Toen was het al klaar aan het worden en ik draaide me nog één, twee keer om,
maar geen derde keer want nu pas merkte ik hoe scheef mijn tent opgesteld stond
en hoe hard al bij al mijn matras was. Opstaan en opbreken dus. Ik haalde nog
mijn gps op, maar die was helemaal niet opgeladen: de spanning op de
campingcarbatterij van mijn Duitse vrienden-voor-één-avond was niet voldoende
blijkbaar. Geen gps dus, vandaag. Jammer, want ik had graag geweten of de 888
meter die op de kaart staat aangegeven voor de Rennsteig waar ik overheen moet,
er is geen andere mogelijkheid, effectief overeenstemt met de werkelijkheid,
althans de werkelijkheid zoals hij wordt geregistreerd door dit nieuwe speeltje
– dat mij al veel diensten heeft bewezen in mijn worsteling met de Duitse
fietspadlogica.
Vanaf nu fiets
ik in wat vroeger de DDR was: de Duitse Democratische Republiek. Van de
overgang merk ik niet veel.
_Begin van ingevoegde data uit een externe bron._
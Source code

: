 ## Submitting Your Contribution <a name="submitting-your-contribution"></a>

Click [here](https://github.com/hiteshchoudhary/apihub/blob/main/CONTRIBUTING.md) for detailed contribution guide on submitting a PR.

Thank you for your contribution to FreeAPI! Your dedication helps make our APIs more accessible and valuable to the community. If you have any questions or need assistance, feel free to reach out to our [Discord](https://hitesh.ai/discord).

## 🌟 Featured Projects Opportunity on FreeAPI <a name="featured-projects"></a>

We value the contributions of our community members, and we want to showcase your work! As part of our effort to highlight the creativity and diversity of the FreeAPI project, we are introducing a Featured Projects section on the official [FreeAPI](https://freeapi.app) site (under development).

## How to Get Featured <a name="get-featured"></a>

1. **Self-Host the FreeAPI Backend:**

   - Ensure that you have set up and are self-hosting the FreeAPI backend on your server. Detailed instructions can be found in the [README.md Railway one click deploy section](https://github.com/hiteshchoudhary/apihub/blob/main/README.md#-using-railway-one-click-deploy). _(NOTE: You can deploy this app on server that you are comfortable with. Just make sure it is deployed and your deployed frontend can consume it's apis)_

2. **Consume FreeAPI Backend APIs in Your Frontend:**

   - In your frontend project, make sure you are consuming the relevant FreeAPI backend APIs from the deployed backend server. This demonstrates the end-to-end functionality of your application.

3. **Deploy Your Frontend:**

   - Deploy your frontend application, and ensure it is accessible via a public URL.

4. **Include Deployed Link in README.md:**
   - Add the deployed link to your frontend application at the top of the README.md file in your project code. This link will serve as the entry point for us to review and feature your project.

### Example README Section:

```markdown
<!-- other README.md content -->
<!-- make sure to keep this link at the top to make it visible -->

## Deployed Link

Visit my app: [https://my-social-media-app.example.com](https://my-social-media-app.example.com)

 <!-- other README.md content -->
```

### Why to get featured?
De wegen zijn uitstekend, de signalisatie is
dezelfde (afgezien van het bekende groene mannetje op de oversteekplaatsen voor
voetgangers). Ook hier is er ondertussen fietspadinfrastructuur. Er moet
onvoorstelbaar veel zijn geïnvesteerd, vaak met Europees geld (zoals informatieborden
aangeven). Ik zie een eerste Trabantje. De volgende dagen, hoe meer ik naar het
oosten rijd, zullen er mij toch enkele verschillen opvallen. De dorpen zullen grauwer
ogen, er duiken kasseistroken op, de gemiddelde omvang van de auto’s wordt kleiner,
het verkeer minder druk.
Ik ontbijt
onder een eik in Rossdorf. Rond de stam is een halvecirkelvormige bank gemaakt
en er staat ook een tafel. Ik observeer de mussenzwerm in de aanpalende weide
en overweeg twee dingen: dat ik bij ons een dergelijke zwerm al lang niet meer
gezien heb, en dat het werkwoord 'fladderen' zeer goed gekozen is want het
geeft aan welk geluid zo'n zwerm maakt, het is als ritselen maar dan heviger en
sneller, en in die zin kan een zwerm mussen niet écht worden vergeleken met
bladeren die in de late zomer in een smalle steeg door een plotse wind worden
opgetild – het kan ook de vroege herfst zijn, nu soit, dat doet er eigenlijk
niet toe.
Na dit ontbijt
vind ik pas in Schmalkalden een geopend Gasthaus. Enfin, Der Kron op het
fraaie centrale plein van Schmalkalden is nog niet open. Een man is de stoelen
en tafeltjes aan het ontketenen. Het is acht voor tien wanneer ik hem vraag of
ik een koffie mag bestellen. 'We zijn nog niet open,' zegt hij. Ik vraag hem
dus wanneer hij wel open is. 'Om tien uur,' luidt het antwoord. Dus ga ik maar
koffie drinken aan de overkant van het plein.
In
Kleinschmalkalden, het laatste dorp voor de col, vind ik nog een winkel, zo een
van die kleine supermarkten die ook hier, net als stilaan overal in Europa denk
ik, de dorpskruideniers hebben verdrongen. Ik koop gerookte worst, een
plaatselijke Kümmel-kaas, een appel, een banaan, chocolade van Ritter,
een limonade van Tönissteiner (lekker!) en een blikje cola. Veel suiker dus, en
dat zal nog van pas komen.
De Rennsteig
ligt in het Thüringer Wald op de weg van Schmalkalden naar Gotha. Nu hoop ik
maar dat deze 888 meter hoge col beklimmen op uitgerekend 8 augustus (in het
jaar 16) niet een beetje te veel de goden tarten is. Maar de helling valt
uiteindelijk nog mee. Er is al zeker driehonderd meter gewonnen door een hele
tijd stroomopwaarts langs de rivier te rijden, de laatste driehonderd is de
eigenlijke pas. Ik vat het filosofisch op: zolang ik niet stilsta, ga ik
vooruit. Dat is de beste attitude op deze altitude.
Na de top
wacht een afdaling tot in het een halve kilometer lager gelegen Gotha – een stad
die ik op aanraden van S. aandoe. Nog voor ik daar aankom, vind ik aan een
vijver een mooie picknickplaats, dat wil zeggen: met een bank in de schaduw.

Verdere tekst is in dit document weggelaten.